The aim of the project is to provide a framework for engineering time-sensitive distributed protocols. Protocols are intended here as ad-hoc, application level, abstract specifications of the interaction patterns that actual distributed implementations should follow. Some examples of protocol are the Post Office Protocol (POP2) or Map-Reduce.

The framework we propose will be practical, formally grounded, and support: specification of time-sensitive protocols, their modular implementation as executable programs, and modular automated verification of programs against protocols via type-checking. We will provide two languages, one for the specification and one for the implementation of time-sensitive protocols, and establish their relationship in terms of a verification (i.e., behavioural type-checking) framework based on MPST.

Modularity and formality will derive from using MPST. Three open challenges will be addressed, which are critical for the practical applicability of MPST to timed session programming: expressiveness, tractability, and embedding into concrete languages and tools.

By expressiveness we mean the ability of the programming primitives to set flexible schedules for the timing of actions and support run-time adjustments (e.g., depending on the actual timing in which actions are executed, or on the run-time system load). This will yield robustness of the overall approach by enabling programs to adapt to unpredicted run-time delays.

When verifying programs with such flexible time schedules, tractability will be ensured by combining static and dynamic verification (i.e., via hybrid typing). Hybrid typing of timed interactions is still an unexplored direction, but a promising one in terms of efficiency of verification and robustness.
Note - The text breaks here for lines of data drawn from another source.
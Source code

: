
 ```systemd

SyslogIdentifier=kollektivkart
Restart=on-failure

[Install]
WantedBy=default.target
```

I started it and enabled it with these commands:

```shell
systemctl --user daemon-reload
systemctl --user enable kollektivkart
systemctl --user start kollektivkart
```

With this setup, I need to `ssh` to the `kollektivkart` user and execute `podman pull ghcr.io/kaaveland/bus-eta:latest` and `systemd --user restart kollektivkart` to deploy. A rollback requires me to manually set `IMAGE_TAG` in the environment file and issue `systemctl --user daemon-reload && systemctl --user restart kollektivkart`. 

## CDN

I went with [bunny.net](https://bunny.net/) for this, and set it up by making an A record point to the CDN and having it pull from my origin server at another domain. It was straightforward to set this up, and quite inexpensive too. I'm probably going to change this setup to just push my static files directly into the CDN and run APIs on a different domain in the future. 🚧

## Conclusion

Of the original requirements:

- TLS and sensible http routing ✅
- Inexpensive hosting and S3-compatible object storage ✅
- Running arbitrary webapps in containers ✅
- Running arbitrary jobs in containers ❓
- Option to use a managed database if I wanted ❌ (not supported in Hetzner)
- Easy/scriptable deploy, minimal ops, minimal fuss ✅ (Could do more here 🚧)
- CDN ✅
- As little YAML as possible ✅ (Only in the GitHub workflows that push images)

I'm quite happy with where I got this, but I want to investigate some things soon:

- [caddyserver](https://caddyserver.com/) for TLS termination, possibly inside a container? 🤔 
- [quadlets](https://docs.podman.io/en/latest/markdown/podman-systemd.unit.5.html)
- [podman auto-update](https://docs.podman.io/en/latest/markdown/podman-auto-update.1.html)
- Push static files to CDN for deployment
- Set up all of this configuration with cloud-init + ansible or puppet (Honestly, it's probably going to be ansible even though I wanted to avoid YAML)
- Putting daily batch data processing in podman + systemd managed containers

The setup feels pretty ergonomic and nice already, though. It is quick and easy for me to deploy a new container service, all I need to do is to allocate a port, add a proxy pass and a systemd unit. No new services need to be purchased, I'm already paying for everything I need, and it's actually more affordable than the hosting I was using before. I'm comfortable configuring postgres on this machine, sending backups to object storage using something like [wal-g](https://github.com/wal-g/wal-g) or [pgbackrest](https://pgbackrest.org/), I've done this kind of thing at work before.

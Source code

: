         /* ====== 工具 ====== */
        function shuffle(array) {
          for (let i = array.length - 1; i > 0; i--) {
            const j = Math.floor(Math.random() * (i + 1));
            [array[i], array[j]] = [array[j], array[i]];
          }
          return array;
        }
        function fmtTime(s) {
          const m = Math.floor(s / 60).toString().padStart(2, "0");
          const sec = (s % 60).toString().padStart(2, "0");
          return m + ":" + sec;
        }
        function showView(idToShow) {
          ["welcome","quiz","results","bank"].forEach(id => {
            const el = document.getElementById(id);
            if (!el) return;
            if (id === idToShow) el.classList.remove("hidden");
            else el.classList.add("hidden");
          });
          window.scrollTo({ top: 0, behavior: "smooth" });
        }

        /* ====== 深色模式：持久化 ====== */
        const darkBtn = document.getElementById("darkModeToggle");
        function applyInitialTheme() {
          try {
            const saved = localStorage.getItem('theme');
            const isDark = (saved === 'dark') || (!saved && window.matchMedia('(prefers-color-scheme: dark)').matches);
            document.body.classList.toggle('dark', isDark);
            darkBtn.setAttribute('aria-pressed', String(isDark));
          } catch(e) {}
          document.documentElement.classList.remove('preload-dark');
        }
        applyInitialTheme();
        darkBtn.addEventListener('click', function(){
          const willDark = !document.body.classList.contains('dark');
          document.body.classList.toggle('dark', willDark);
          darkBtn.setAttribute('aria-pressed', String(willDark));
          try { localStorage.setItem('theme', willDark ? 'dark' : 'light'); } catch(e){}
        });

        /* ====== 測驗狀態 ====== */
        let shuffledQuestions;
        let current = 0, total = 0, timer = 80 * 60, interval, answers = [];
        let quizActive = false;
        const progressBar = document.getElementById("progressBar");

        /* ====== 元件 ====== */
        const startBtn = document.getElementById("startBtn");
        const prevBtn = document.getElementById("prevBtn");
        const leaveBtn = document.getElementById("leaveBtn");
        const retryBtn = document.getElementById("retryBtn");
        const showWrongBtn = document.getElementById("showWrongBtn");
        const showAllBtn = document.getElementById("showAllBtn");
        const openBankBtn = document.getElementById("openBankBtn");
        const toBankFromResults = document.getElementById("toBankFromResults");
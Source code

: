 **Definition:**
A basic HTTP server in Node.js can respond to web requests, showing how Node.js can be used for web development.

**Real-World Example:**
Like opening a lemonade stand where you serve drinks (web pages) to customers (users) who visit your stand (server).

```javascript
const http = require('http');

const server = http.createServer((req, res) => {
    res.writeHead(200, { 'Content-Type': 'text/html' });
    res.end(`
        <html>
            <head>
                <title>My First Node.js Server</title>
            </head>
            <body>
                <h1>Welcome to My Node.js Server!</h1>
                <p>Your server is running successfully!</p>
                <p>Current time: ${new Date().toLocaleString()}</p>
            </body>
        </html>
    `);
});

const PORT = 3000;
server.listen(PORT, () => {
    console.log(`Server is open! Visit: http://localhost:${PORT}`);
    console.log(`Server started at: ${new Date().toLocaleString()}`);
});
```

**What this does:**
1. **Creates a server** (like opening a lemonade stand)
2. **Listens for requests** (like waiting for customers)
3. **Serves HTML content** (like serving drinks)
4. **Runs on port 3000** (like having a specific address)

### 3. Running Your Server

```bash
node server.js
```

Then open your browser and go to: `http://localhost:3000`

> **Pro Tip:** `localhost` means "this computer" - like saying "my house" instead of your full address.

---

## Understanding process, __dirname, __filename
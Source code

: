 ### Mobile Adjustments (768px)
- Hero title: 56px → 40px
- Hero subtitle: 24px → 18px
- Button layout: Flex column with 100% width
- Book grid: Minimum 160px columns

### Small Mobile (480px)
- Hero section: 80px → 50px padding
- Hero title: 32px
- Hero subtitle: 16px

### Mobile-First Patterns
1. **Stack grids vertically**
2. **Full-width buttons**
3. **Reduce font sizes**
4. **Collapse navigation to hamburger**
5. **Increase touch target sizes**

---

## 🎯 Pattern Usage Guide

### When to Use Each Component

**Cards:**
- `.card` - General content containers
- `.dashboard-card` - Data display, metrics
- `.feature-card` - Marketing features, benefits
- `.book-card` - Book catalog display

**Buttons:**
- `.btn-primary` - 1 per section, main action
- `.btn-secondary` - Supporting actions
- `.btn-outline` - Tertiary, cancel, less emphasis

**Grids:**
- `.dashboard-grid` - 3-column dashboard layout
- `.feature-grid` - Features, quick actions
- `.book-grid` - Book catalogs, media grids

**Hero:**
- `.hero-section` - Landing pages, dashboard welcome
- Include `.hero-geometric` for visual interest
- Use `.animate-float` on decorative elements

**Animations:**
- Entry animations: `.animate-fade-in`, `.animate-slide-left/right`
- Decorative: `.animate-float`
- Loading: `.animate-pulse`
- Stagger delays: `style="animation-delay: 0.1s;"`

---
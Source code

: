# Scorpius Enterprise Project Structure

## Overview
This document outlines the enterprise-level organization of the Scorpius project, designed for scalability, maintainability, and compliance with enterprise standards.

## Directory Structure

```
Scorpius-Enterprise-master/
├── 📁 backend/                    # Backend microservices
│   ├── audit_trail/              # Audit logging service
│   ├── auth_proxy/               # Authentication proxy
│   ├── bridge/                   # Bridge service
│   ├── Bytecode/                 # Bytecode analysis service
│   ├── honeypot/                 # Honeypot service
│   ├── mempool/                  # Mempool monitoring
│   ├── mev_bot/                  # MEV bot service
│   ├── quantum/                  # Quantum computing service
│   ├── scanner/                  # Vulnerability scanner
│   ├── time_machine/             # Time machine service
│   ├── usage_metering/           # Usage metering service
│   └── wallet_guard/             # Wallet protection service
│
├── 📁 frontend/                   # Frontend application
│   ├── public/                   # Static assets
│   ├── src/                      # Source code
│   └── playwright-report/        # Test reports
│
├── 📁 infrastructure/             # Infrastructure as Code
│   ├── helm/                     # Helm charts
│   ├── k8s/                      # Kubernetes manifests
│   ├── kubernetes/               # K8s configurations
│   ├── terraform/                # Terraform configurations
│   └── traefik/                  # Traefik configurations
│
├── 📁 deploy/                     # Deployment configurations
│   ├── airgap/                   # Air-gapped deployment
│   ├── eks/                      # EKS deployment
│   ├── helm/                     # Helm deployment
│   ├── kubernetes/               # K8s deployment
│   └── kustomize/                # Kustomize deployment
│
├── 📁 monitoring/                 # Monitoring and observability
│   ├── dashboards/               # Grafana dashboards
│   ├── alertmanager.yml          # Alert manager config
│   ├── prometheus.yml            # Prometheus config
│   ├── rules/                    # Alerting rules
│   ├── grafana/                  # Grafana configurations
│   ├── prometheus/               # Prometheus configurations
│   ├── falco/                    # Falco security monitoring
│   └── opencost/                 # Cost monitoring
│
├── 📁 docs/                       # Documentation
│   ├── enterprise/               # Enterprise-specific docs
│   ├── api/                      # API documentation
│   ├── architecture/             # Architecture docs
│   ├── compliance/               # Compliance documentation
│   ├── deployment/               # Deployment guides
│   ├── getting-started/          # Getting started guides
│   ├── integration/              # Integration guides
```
Finally, the programming primitives for timed session programming will be embedded into a mainstream programming language that can be directly used by practitioners. Concretely, we will provide a Java API for time-aware session programming and a hybrid type-checking tool for programs written with this API. This will enable timely assessment of the theory, wide access to the project's results from academics and practitioners, and support impact.